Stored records

- Opening Delimiter -

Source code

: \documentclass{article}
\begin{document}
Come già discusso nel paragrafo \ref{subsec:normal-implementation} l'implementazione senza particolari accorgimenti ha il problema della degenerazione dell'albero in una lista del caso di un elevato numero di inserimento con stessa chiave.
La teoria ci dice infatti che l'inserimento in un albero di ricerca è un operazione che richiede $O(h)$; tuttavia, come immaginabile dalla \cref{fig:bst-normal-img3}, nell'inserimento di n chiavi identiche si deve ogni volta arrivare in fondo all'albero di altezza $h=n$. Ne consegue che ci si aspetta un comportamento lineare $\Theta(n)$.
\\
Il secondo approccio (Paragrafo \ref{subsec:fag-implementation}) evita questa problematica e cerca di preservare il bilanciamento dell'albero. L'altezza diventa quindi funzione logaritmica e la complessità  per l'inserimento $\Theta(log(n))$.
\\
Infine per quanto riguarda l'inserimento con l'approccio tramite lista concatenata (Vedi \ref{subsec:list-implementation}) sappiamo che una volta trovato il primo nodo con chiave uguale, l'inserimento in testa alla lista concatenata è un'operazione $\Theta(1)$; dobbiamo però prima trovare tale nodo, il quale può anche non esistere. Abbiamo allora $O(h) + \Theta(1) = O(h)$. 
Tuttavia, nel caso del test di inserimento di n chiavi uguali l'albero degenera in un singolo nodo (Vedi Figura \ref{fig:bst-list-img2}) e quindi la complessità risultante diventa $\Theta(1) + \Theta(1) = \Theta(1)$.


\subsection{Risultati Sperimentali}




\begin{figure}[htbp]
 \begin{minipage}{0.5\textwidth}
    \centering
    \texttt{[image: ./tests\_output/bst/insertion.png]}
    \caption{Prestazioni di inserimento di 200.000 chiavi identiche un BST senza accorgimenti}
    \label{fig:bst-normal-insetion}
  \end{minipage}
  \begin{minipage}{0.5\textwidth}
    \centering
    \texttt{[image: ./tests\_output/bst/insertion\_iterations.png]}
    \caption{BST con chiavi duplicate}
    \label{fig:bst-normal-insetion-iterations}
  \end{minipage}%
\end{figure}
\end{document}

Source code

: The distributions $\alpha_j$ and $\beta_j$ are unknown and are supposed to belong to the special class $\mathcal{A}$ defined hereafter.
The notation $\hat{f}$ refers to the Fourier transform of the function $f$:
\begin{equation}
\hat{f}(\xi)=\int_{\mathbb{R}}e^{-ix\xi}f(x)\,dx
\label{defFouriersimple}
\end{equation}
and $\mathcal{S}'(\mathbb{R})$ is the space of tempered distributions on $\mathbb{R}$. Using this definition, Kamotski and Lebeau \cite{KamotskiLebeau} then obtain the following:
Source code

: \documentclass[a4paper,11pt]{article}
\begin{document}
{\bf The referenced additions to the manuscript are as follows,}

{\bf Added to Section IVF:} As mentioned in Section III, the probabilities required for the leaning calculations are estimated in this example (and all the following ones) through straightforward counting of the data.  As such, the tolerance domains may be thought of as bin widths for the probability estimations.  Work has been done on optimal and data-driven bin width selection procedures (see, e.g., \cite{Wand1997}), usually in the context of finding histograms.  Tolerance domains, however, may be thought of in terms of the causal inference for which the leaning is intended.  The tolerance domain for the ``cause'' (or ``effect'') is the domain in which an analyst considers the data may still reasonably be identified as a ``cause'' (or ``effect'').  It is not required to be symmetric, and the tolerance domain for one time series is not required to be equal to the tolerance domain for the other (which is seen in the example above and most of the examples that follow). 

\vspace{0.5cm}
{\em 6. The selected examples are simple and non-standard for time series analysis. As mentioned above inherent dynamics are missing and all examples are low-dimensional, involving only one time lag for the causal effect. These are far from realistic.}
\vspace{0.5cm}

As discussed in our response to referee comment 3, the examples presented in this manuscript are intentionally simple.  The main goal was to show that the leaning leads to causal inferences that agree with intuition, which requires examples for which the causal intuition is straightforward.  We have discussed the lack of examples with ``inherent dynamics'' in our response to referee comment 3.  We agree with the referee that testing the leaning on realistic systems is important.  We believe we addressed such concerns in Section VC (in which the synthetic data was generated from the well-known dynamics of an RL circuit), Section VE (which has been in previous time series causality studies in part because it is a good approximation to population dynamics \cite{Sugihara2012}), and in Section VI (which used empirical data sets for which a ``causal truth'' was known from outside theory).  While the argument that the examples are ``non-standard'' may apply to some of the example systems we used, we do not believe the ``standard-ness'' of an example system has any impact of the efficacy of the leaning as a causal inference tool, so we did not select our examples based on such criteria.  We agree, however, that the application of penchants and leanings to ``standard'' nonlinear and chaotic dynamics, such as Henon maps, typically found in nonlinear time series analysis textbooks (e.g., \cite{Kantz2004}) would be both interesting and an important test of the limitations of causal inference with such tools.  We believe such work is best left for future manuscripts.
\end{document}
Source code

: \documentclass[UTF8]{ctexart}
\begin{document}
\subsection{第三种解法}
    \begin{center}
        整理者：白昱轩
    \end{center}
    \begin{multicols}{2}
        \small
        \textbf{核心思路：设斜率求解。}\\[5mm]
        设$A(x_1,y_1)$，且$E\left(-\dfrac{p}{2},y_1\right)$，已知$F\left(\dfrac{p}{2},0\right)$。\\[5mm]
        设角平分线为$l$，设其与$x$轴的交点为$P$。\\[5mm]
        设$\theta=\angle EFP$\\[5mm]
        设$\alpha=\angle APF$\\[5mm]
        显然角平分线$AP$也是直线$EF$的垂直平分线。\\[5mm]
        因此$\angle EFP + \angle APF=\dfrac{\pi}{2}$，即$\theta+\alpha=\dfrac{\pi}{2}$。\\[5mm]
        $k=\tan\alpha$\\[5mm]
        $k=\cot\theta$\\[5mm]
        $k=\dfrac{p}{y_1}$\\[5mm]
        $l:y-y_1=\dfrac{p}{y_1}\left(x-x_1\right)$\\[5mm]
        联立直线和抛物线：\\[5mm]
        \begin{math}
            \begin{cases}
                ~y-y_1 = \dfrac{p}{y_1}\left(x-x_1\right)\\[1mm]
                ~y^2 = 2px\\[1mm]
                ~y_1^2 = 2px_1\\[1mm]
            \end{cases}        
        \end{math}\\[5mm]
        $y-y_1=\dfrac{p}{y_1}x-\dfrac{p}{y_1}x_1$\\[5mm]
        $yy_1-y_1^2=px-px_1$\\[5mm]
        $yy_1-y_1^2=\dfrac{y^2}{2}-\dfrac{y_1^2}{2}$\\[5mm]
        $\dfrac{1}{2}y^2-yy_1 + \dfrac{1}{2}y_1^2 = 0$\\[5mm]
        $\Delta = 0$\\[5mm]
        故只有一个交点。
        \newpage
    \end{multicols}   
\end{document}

- Closing Delimiter -

## [WORK TO BE COMPLETED]
Every entry above needs to be duplicated exactly.

## [ANSWER BELOW]
Source code

: \documentclass{article}
\begin{document}
Come già discusso nel paragrafo \ref{subsec:normal-implementation} l'implementazione senza particolari accorgimenti ha il problema della degenerazione dell'albero in una lista del caso di un elevato numero di inserimento con stessa chiave.
La teoria ci dice infatti che l'inserimento in un albero di ricerca è un operazione che richiede $O(h)$; tuttavia, come immaginabile dalla \cref{fig:bst-normal-img3}, nell'inserimento di n chiavi identiche si deve ogni volta arrivare in fondo all'albero di altezza $h=n$. Ne consegue che ci si aspetta un comportamento lineare $\Theta(n)$.
\\
Il secondo approccio (Paragrafo \ref{subsec:fag-implementation}) evita questa problematica e cerca di preservare il bilanciamento dell'albero. L'altezza diventa quindi funzione logaritmica e la complessità  per l'inserimento $\Theta(log(n))$.
\\
Infine per quanto riguarda l'inserimento con l'approccio tramite lista concatenata (Vedi \ref{subsec:list-implementation}) sappiamo che una volta trovato il primo nodo con chiave uguale, l'inserimento in testa alla lista concatenata è un'operazione $\Theta(1)$; dobbiamo però prima trovare tale nodo, il quale può anche non esistere. Abbiamo allora $O(h) + \Theta(1) = O(h)$. 
Tuttavia, nel caso del test di inserimento di n chiavi uguali l'albero degenera in un singolo nodo (Vedi Figura \ref{fig:bst-list-img2}) e quindi la complessità risultante diventa $\Theta(1) + \Theta(1) = \Theta(1)$.


\subsection{Risultati Sperimentali}




\begin{figure}[htbp]
 \begin{minipage}{0.5\textwidth}
    \centering
    \texttt{[image: ./tests\_output/bst/insertion.png]}
    \caption{Prestazioni di inserimento di 200.000 chiavi identiche un BST senza accorgimenti}
    \label{fig:bst-normal-insetion}
  \end{minipage}
  \begin{minipage}{0.5\textwidth}
    \centering
    \texttt{[image: ./tests\_output/bst/insertion\_iterations.png]}
    \caption{BST con chiavi duplicate}
    \label{fig:bst-normal-insetion-iterations}
  \end{minipage}%
\end{figure}
\end{document}

Source code

: The distributions $\alpha_j$ and $\beta_j$ are unknown and are supposed to belong to the special class $\mathcal{A}$ defined hereafter.
The notation $\hat{f}$ refers to the Fourier transform of the function $f$:
\begin{equation}
\hat{f}(\xi)=\int_{\mathbb{R}}e^{-ix\xi}f(x)\,dx
\label{defFouriersimple}
\end{equation}
and $\mathcal{S}'(\mathbb{R})$ is the space of tempered distributions on $\mathbb{R}$. Using this definition, Kamotski and Lebeau \cite{KamotskiLebeau} then obtain the following:
Source code

: \documentclass[a4paper,11pt]{article}
\begin{document}
{\bf The referenced additions to the manuscript are as follows,}

{\bf Added to Section IVF:} As mentioned in Section III, the probabilities required for the leaning calculations are estimated in this example (and all the following ones) through straightforward counting of the data.  As such, the tolerance domains may be thought of as bin widths for the probability estimations.  Work has been done on optimal and data-driven bin width selection procedures (see, e.g., \cite{Wand1997}), usually in the context of finding histograms.  Tolerance domains, however, may be thought of in terms of the causal inference for which the leaning is intended.  The tolerance domain for the ``cause'' (or ``effect'') is the domain in which an analyst considers the data may still reasonably be identified as a ``cause'' (or ``effect'').  It is not required to be symmetric, and the tolerance domain for one time series is not required to be equal to the tolerance domain for the other (which is seen in the example above and most of the examples that follow). 

\vspace{0.5cm}
{\em 6. The selected examples are simple and non-standard for time series analysis. As mentioned above inherent dynamics are missing and all examples are low-dimensional, involving only one time lag for the causal effect. These are far from realistic.}
\vspace{0.5cm}

As discussed in our response to referee comment 3, the examples presented in this manuscript are intentionally simple.  The main goal was to show that the leaning leads to causal inferences that agree with intuition, which requires examples for which the causal intuition is straightforward.  We have discussed the lack of examples with ``inherent dynamics'' in our response to referee comment 3.  We agree with the referee that testing the leaning on realistic systems is important.  We believe we addressed such concerns in Section VC (in which the synthetic data was generated from the well-known dynamics of an RL circuit), Section VE (which has been in previous time series causality studies in part because it is a good approximation to population dynamics \cite{Sugihara2012}), and in Section VI (which used empirical data sets for which a ``causal truth'' was known from outside theory).  While the argument that the examples are ``non-standard'' may apply to some of the example systems we used, we do not believe the ``standard-ness'' of an example system has any impact of the efficacy of the leaning as a causal inference tool, so we did not select our examples based on such criteria.  We agree, however, that the application of penchants and leanings to ``standard'' nonlinear and chaotic dynamics, such as Henon maps, typically found in nonlinear time series analysis textbooks (e.g., \cite{Kantz2004}) would be both interesting and an important test of the limitations of causal inference with such tools.  We believe such work is best left for future manuscripts.
\end{document}
Source code

: \documentclass[UTF8]{ctexart}
\begin{document}
\subsection{第三种解法}
    \begin{center}
        整理者：白昱轩
    \end{center}
    \begin{multicols}{2}
        \small
        \textbf{核心思路：设斜率求解。}\\[5mm]
        设$A(x_1,y_1)$，且$E\left(-\dfrac{p}{2},y_1\right)$，已知$F\left(\dfrac{p}{2},0\right)$。\\[5mm]
        设角平分线为$l$，设其与$x$轴的交点为$P$。\\[5mm]
        设$\theta=\angle EFP$\\[5mm]
        设$\alpha=\angle APF$\\[5mm]
        显然角平分线$AP$也是直线$EF$的垂直平分线。\\[5mm]
        因此$\angle EFP + \angle APF=\dfrac{\pi}{2}$，即$\theta+\alpha=\dfrac{\pi}{2}$。\\[5mm]
        $k=\tan\alpha$\\[5mm]
        $k=\cot\theta$\\[5mm]
        $k=\dfrac{p}{y_1}$\\[5mm]
        $l:y-y_1=\dfrac{p}{y_1}\left(x-x_1\right)$\\[5mm]
        联立直线和抛物线：\\[5mm]
        \begin{math}
            \begin{cases}
                ~y-y_1 = \dfrac{p}{y_1}\left(x-x_1\right)\\[1mm]
                ~y^2 = 2px\\[1mm]
                ~y_1^2 = 2px_1\\[1mm]
            \end{cases}        
        \end{math}\\[5mm]
        $y-y_1=\dfrac{p}{y_1}x-\dfrac{p}{y_1}x_1$\\[5mm]
        $yy_1-y_1^2=px-px_1$\\[5mm]
        $yy_1-y_1^2=\dfrac{y^2}{2}-\dfrac{y_1^2}{2}$\\[5mm]
        $\dfrac{1}{2}y^2-yy_1 + \dfrac{1}{2}y_1^2 = 0$\\[5mm]
        $\Delta = 0$\\[5mm]
        故只有一个交点。
        \newpage
    \end{multicols}   
\end{document}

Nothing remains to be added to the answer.